A pilot uniform is the clothing worn by pilots, consisting of trousers, a shirt, a tie, a blazer, shoulder epaulets, and in some cases also a cap. However, pilot caps are gradually being abandoned by the aviation industry. In case of female pilots, uniform is usually the same, just adjusted to fit the women body.
Before the 1930s, commercial pilots wore clothing derived from the attire used by military pilots during the war, consisting of a leather jacket, a scarf to protect the neck, loose trousers, and a soft leather helmet.
This changed in the 1930s when Pan Am (Pan American World Airways) decided, for the sake of their passengers, to dress their pilots in formal outfits inspired by the naval forces. One of the reasons was that at that time Pan Am operated transatlantic flights on the Boeing 314 aircraft, known as flying boats. Pilots therefore began to wear black trousers, a blazer with rank designation on the lower sleeves, an officer-style cap, and a gold or silver insignia with their name – much like naval officers.
This change instantly became a huge success, as the passengers felt much safer and trusted their pilots more.

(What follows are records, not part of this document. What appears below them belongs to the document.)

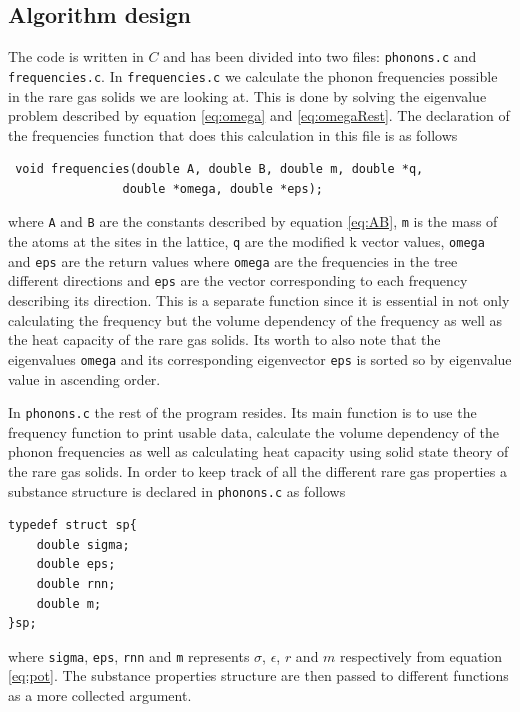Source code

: \documentclass[11pt]{article}
\begin{document}
\subsection{Algorithm design}
The code is written in $C$ and has been divided into two files: \verb+phonons.c+ and \verb+frequencies.c+. In \verb+frequencies.c+ we calculate the phonon frequencies possible in the rare gas solids we are looking at. This is done by solving the eigenvalue problem described by equation \ref{eq:omega} and \ref{eq:omegaRest}. The declaration of the frequencies function that does this calculation in this file is as follows
\begin{lstlisting}
 void frequencies(double A, double B, double m, double *q, 
				double *omega, double *eps);
\end{lstlisting}
where \verb+A+ and \verb+B+ are the constants described by equation \ref{eq:AB}, \verb+m+ is the mass of the atoms at the sites in the lattice, \verb+q+ are the modified k vector values, \verb+omega+ and \verb+eps+ are the return values where \verb+omega+ are the frequencies in the tree different directions and \verb+eps+ are the vector corresponding to each frequency describing its direction. This is a separate function since it is essential in not only calculating the frequency but the volume dependency of the frequency as well as the heat capacity of the rare gas solids. Its worth to also note that the eigenvalues \verb+omega+ and its corresponding eigenvector \verb+eps+ is sorted so by eigenvalue value in ascending order.

In \verb+phonons.c+ the rest of the program resides. Its main function is to use the frequency function to print usable data, calculate the volume dependency of the phonon frequencies as well as calculating heat capacity using solid state theory of the rare gas solids. In order to keep track of all the different rare gas properties a substance structure is declared in \verb+phonons.c+ as follows
\begin{lstlisting}
typedef struct sp{
	double sigma;
	double eps;
	double rnn;
	double m;
}sp;
\end{lstlisting}
where \verb+sigma+, \verb+eps+, \verb+rnn+ and \verb+m+ represents $\sigma$, $\epsilon$, $r$ and $m$ respectively from equation \ref{eq:pot}. The substance properties structure are then passed to different functions as a more collected argument. 
\end{document}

Uniforms therefore also help to establish the pilots’ sense of authority among the public. As air travel expanded, pilot uniforms became standardised and today they are widely used in the aviation industry.
Rank designation: What is the pilot shoulder stripes meaning?
In order to distinguish their ranks, pilots wear epaulets. However, the designation is not always consistent and may vary in different flight schools and airlines.
Below you will find several examples of typical rank designation:
- One stripe – flight school trainee pilot
- Two stripes – flight school trainee pilot, airline trainee pilot (Second Officer)
- Three stripes – First Officer, Senior First Officer
- Four stripes – Captain, flight school instructor
The stripes may be silver (such as in British Airways, Norwegian) or gold (such us in Ryanair, Emirates). The colour does not indicate rank in any way – it is up to the individual airline or flight schools to choose the colour.